### PROBLEM TO SOLVE
Word for word, transcribe the material below from its first line to the line with "## Dataflow", both included.

■ ■ ■ ■ ■

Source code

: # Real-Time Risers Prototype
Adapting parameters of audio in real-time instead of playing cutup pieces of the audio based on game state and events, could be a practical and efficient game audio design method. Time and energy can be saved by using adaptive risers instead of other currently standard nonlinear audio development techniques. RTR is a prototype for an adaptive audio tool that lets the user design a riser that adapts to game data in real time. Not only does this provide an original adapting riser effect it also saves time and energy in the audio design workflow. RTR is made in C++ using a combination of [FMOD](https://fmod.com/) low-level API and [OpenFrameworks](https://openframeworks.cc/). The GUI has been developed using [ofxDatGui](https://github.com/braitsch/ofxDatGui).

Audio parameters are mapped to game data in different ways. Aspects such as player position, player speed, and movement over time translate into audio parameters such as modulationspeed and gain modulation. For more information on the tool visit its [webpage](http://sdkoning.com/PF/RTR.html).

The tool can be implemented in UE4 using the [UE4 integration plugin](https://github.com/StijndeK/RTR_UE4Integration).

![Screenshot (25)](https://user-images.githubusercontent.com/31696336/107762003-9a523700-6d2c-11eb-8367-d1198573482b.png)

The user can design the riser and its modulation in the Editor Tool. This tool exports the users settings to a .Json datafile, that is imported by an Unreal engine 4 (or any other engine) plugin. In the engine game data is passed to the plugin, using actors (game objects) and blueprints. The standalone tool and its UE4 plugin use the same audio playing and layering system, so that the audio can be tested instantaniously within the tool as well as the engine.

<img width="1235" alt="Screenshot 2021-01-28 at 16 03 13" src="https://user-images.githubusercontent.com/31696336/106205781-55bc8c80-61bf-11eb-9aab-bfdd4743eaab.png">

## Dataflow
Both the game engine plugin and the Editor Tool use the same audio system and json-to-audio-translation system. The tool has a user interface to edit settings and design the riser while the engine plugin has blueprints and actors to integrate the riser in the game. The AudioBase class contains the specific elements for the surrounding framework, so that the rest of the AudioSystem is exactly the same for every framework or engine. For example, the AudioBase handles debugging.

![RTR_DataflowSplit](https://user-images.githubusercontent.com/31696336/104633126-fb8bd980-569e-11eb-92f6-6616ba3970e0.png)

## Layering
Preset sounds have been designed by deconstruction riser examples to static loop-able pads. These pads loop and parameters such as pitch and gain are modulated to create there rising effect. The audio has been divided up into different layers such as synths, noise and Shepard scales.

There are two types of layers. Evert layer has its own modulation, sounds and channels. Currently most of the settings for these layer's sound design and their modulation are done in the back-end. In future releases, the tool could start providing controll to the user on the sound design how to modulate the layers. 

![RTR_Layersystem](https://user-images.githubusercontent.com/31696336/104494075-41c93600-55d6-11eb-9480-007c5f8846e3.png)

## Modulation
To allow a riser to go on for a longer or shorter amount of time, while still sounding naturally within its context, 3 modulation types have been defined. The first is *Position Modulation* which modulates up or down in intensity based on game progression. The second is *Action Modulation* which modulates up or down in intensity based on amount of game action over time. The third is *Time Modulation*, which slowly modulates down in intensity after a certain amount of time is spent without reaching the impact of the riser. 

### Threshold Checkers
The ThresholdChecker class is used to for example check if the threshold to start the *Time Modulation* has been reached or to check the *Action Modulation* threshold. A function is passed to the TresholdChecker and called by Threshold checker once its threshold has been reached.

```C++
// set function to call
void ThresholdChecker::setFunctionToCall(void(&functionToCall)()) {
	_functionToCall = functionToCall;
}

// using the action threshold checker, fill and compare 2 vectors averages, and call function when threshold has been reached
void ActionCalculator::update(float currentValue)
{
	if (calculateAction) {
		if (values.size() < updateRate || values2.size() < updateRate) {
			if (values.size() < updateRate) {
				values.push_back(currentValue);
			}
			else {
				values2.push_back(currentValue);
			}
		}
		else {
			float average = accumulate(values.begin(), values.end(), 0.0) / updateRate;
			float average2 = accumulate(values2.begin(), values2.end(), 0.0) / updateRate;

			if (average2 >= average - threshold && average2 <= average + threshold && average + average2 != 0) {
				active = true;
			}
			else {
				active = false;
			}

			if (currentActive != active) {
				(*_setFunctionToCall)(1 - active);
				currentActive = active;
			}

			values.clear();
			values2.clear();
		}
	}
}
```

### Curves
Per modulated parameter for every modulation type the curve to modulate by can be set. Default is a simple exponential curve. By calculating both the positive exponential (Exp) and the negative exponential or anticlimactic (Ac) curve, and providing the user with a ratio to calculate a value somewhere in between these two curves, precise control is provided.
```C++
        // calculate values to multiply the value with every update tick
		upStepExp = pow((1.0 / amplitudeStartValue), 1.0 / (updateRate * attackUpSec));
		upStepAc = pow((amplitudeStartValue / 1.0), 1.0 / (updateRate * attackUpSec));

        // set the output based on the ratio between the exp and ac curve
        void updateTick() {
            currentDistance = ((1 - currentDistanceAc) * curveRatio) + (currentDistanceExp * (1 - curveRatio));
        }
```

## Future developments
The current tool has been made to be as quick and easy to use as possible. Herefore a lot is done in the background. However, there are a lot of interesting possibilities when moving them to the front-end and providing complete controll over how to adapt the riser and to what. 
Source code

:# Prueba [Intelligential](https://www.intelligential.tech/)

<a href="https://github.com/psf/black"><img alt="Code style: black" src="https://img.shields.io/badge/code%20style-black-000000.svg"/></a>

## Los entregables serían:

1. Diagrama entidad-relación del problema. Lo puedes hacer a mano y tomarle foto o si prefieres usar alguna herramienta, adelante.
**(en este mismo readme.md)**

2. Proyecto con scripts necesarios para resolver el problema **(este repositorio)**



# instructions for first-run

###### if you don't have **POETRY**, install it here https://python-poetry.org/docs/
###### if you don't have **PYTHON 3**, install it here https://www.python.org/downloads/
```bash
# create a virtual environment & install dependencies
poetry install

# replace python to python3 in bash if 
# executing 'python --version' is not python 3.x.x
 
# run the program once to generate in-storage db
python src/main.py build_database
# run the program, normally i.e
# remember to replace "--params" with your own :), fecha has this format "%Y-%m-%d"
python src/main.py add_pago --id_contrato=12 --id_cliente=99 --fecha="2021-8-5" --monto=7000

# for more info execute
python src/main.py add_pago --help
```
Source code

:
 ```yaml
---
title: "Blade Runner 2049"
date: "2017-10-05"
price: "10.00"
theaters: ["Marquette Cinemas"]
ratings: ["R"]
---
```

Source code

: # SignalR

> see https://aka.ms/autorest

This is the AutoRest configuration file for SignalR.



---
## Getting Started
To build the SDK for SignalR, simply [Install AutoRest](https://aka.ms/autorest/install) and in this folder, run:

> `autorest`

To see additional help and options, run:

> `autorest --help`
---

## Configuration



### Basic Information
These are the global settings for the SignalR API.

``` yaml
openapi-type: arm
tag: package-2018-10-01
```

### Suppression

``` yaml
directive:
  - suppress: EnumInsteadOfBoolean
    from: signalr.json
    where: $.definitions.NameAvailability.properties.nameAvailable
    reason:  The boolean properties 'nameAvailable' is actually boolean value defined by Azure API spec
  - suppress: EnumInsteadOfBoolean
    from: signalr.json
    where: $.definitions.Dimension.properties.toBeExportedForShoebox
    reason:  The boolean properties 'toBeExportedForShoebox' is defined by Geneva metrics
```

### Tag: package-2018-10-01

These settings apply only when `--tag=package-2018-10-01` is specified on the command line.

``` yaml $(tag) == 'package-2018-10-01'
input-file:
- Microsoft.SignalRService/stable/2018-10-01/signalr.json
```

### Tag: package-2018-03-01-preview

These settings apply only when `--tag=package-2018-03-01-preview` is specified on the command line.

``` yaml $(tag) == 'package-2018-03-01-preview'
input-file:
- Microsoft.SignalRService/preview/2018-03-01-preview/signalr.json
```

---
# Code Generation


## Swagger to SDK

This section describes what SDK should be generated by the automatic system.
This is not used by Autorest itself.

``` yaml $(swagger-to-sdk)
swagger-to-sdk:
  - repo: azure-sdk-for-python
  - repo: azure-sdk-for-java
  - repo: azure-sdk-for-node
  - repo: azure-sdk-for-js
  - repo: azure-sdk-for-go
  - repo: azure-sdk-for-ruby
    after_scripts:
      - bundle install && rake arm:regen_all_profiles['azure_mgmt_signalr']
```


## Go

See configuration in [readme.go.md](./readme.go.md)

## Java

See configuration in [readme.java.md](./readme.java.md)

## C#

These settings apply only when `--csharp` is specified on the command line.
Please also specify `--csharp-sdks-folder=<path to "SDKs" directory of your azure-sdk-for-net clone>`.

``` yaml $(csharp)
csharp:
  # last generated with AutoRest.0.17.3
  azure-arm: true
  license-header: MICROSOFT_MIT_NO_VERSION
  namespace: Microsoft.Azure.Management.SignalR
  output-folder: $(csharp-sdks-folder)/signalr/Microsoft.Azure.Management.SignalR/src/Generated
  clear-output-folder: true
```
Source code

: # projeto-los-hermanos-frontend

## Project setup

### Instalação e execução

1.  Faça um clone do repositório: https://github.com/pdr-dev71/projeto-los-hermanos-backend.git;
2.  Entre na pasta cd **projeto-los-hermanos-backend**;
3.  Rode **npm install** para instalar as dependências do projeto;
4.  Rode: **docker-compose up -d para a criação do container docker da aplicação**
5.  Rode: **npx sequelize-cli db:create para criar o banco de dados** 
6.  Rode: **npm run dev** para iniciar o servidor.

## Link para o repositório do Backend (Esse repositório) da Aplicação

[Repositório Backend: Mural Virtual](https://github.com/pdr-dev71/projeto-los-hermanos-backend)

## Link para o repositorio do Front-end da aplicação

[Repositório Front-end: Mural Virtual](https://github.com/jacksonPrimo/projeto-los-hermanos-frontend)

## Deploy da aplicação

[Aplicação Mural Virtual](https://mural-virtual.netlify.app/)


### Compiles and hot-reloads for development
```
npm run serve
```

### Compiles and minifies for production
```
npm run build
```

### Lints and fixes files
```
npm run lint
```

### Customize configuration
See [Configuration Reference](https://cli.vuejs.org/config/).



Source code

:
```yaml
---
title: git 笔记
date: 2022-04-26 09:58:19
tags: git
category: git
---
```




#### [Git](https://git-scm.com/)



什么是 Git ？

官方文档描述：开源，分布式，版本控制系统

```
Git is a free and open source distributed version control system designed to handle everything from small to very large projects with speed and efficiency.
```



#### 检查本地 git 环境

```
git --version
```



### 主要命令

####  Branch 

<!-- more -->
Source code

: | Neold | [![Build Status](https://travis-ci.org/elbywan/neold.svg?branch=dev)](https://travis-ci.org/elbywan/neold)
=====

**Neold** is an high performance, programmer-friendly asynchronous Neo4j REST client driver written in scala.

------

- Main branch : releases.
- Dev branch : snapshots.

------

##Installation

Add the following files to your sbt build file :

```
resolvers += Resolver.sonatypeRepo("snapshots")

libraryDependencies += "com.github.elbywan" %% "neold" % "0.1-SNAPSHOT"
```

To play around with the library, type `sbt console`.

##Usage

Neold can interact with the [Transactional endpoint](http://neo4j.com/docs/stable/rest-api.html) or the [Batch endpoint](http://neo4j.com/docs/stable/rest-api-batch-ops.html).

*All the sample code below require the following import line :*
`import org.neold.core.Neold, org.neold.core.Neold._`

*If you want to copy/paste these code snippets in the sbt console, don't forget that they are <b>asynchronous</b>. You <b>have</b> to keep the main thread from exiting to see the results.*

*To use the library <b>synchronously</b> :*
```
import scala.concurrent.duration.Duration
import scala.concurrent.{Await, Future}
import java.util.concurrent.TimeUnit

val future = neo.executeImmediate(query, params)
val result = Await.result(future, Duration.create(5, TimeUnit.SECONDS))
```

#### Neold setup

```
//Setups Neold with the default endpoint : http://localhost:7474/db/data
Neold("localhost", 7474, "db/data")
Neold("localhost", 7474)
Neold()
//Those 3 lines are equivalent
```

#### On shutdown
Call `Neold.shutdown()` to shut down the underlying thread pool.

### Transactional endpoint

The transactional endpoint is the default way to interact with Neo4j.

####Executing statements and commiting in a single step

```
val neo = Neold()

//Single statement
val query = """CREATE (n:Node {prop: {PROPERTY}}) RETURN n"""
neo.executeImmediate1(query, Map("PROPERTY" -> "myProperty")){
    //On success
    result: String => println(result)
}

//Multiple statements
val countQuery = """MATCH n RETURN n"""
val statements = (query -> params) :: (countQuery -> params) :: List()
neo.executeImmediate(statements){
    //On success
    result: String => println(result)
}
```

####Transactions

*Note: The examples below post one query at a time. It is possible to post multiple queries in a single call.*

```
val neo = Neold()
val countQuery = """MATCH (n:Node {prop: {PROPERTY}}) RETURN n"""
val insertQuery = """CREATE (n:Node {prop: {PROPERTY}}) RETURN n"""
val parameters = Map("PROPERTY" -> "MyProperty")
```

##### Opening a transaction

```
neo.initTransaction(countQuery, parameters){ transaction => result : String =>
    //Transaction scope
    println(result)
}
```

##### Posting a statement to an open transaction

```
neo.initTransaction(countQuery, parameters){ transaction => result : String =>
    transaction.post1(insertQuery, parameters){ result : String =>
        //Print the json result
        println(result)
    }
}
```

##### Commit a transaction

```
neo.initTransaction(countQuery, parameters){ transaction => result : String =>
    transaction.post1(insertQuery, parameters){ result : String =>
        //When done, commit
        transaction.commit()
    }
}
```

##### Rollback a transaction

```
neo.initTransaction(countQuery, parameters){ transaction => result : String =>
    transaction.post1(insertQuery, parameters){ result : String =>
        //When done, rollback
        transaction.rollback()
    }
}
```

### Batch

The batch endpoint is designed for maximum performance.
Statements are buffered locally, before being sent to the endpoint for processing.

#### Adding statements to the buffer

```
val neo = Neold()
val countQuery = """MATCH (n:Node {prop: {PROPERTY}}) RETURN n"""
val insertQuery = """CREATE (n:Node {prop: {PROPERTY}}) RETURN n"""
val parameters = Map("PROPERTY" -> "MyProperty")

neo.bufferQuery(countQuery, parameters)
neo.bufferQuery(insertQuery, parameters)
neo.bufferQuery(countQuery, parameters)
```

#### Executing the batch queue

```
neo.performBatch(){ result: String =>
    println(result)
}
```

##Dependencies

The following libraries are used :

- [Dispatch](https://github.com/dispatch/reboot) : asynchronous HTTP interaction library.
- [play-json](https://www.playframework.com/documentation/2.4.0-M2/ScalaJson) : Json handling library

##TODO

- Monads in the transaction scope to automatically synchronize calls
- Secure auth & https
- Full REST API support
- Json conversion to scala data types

■ ■ ■ ■ ■

### RESULT
Source code

: # Real-Time Risers Prototype
Adapting parameters of audio in real-time instead of playing cutup pieces of the audio based on game state and events, could be a practical and efficient game audio design method. Time and energy can be saved by using adaptive risers instead of other currently standard nonlinear audio development techniques. RTR is a prototype for an adaptive audio tool that lets the user design a riser that adapts to game data in real time. Not only does this provide an original adapting riser effect it also saves time and energy in the audio design workflow. RTR is made in C++ using a combination of [FMOD](https://fmod.com/) low-level API and [OpenFrameworks](https://openframeworks.cc/). The GUI has been developed using [ofxDatGui](https://github.com/braitsch/ofxDatGui).

Audio parameters are mapped to game data in different ways. Aspects such as player position, player speed, and movement over time translate into audio parameters such as modulationspeed and gain modulation. For more information on the tool visit its [webpage](http://sdkoning.com/PF/RTR.html).

The tool can be implemented in UE4 using the [UE4 integration plugin](https://github.com/StijndeK/RTR_UE4Integration).

![Screenshot (25)](https://user-images.githubusercontent.com/31696336/107762003-9a523700-6d2c-11eb-8367-d1198573482b.png)

The user can design the riser and its modulation in the Editor Tool. This tool exports the users settings to a .Json datafile, that is imported by an Unreal engine 4 (or any other engine) plugin. In the engine game data is passed to the plugin, using actors (game objects) and blueprints. The standalone tool and its UE4 plugin use the same audio playing and layering system, so that the audio can be tested instantaniously within the tool as well as the engine.

<img width="1235" alt="Screenshot 2021-01-28 at 16 03 13" src="https://user-images.githubusercontent.com/31696336/106205781-55bc8c80-61bf-11eb-9aab-bfdd4743eaab.png">

## Dataflow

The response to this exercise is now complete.